Where is this heading? The government has already been forced to “temporarily” relax immigration rules for HGV drivers and some others. Much more of this is likely – the government will try to tackle the shortages of “low-skilled” workers though temporary immigration visas. This is a strategy that many countries have followed, and it rarely goes well. It either fails because the jobs aren’t attractive enough, or more likely, it will simply draw in an underclass of highly exploitable workers from poorer countries, which could form the basis of poorly-integrated immigrant communities of the future, as the idea of “temporary” gets ever more stretched. To its credit, the government is clearly alive to the dangers, but it may find it has little choice. Another safety valve for the economy is increasing imports – though this won’t reduce the dependence on HGVs – as the country proves too small to sustain productive supply chains by itself, it can make use of those from abroad. That can be financed by the sale of ever more assets such as property and businesses to foreigners – perhaps the real meaning of “Global Britain”. This will be no more appealing to patriots.

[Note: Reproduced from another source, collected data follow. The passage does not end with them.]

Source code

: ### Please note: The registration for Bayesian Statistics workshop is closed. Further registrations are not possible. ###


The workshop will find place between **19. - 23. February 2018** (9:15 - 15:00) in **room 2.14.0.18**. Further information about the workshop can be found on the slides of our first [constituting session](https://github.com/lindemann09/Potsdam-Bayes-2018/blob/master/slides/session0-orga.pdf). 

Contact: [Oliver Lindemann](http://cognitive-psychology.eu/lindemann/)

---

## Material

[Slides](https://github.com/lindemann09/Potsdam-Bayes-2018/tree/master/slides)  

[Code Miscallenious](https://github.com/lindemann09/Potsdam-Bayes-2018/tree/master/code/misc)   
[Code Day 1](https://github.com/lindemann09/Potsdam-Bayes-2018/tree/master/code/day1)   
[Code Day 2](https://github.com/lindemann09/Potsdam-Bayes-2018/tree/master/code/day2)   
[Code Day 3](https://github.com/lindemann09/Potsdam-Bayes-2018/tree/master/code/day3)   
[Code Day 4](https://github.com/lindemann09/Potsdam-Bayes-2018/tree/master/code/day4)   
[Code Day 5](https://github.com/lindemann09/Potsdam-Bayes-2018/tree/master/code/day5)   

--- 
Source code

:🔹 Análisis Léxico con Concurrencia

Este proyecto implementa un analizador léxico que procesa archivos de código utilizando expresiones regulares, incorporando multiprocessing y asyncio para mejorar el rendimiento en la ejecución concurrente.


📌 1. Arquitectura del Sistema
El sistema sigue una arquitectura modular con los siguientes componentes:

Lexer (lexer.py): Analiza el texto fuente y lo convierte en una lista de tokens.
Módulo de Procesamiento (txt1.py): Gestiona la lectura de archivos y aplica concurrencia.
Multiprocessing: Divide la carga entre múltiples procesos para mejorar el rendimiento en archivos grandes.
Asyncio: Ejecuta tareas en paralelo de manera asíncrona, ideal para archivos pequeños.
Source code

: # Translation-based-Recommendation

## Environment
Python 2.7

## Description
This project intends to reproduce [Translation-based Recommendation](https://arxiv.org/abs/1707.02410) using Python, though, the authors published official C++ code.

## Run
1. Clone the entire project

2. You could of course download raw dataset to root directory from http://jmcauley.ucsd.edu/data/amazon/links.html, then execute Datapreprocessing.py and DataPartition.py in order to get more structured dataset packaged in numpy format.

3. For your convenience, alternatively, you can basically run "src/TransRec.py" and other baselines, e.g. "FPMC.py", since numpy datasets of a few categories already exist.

And meanwhile in one part of the country an interesting economic experiment is taking place. Northern Ireland has one foot in the EU single market, and an open border with the Union. This has created supply chain problems with the mainland and empty supermarket shelves. But they didn’t suffer from petrol shortages (or not to the same critical extent). As the province’s supply chains become more integrated with the Irish Republic, and thence the wider EU, perhaps it will find things easier than its compatriots over the water.

I shouldn’t underestimate the resilience of Britain’s economy. Perhaps the stresses will indeed push the country towards a more modern economy – electric cars certainly look more appealing now. But for once I’m not optimistic.